Re: Problem with query on history table

От
Andreas Joseph Krogh
Дата:
On Wednesday 01 March 2006 23:19, Jim C. Nasby wrote:
> Probably the easiest way is to switch to using table partitioning and
> switch to using start_timestamp and end_timestamp, so that when you
> modify a row you update the old one setting end_timestamp to now() and
> insert the new row (all within one transaction).
>
> There are other ways to do it, but they'll probably be much slower. I
> don't think they require a lot of CASE statements though.
>
> Show us what you were planning on doing and maybe I'll have more ideas.
>
> On Mon, Feb 27, 2006 at 08:19:30AM +0100, Andreas Joseph Krogh wrote:
> > Hi all!
> >
> > I don't know if there's a standard solution to the kind of problem I'm
> > trying to solve, but I will appreciate your thougts(and maybe solution:)
> > on this problem of mine:
> >
> > I have 2 tables: hist and curr which hold numbers for "history-data" and
> > "current-data" respectivly. Here is a simplified version of the schema:
> >
> > CREATE TABLE curr (
> >     id integer NOT NULL,
> >     etc integer NOT NULL,
> >     created timestamp without time zone NOT NULL,
> >     modified timestamp without time zone
> > );
> >
> > CREATE TABLE hist (
> >     id serial NOT NULL,
> >     curr_id integer NOT NULL REFERENCES curr(id),
> >     etc integer NOT NULL,
> >     modified timestamp without time zone NOT NULL
> > );
> >
> > andreak=# SELECT * from curr;
> >  id | etc |       created       |      modified
> > ----+-----+---------------------+---------------------
> >   1 |   5 | 2006-02-01 00:00:00 |
> >   2 |  10 | 2006-01-15 00:00:00 | 2006-01-26 00:00:00
> >   3 |  10 | 2006-01-08 00:00:00 | 2006-01-25 00:00:00
> > (3 rows)
> >
> > andreak=# SELECT * from hist;
>

The scenario I'm having is this:
I have some data in table "curr", and whenever that data changes, a copy of 
the "old data" for that entry is copied over to "hist" so that "hist" always 
holds all entries but the newest one with their values "one before" "curr".

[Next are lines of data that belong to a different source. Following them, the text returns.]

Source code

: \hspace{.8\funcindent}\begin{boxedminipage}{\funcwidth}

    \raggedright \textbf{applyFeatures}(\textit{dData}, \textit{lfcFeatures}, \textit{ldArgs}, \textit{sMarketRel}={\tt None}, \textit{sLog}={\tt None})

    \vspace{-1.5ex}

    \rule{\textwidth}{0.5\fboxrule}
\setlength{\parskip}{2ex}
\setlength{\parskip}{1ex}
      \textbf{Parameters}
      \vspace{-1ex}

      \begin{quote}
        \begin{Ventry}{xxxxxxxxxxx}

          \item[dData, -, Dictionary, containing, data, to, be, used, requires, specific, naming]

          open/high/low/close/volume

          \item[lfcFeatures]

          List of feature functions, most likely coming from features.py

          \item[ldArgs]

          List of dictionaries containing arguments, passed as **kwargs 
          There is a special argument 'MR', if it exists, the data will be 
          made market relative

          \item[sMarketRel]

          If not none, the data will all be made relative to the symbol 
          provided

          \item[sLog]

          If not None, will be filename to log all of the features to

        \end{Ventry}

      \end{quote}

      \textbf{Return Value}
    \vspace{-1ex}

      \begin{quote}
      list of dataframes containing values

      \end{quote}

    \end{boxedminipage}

I solved my problem with the following query:

SELECT curr.id,
COALESCE(
(SELECT h.etc FROM history h WHERE h.history_modified =
(SELECT MIN(h2.history_modified)FROM history h2 WHERE h2.history_modified >= ?AND h2.curr_id = curr.id)AND curr.created
<=? AND curr.id = h.curr_id),CASE WHEN curr.created > ? THEN NULL ELSE curr.etc END) AS etc
 
FROM curr;

I don't know how well it performes on larger data, but it work for me for the 
moment. I very much welcome some feedback on my "solution", and some 
enlightenment on what the impact of subqueries like this have on performance 
on larger data-sets.

--
AJK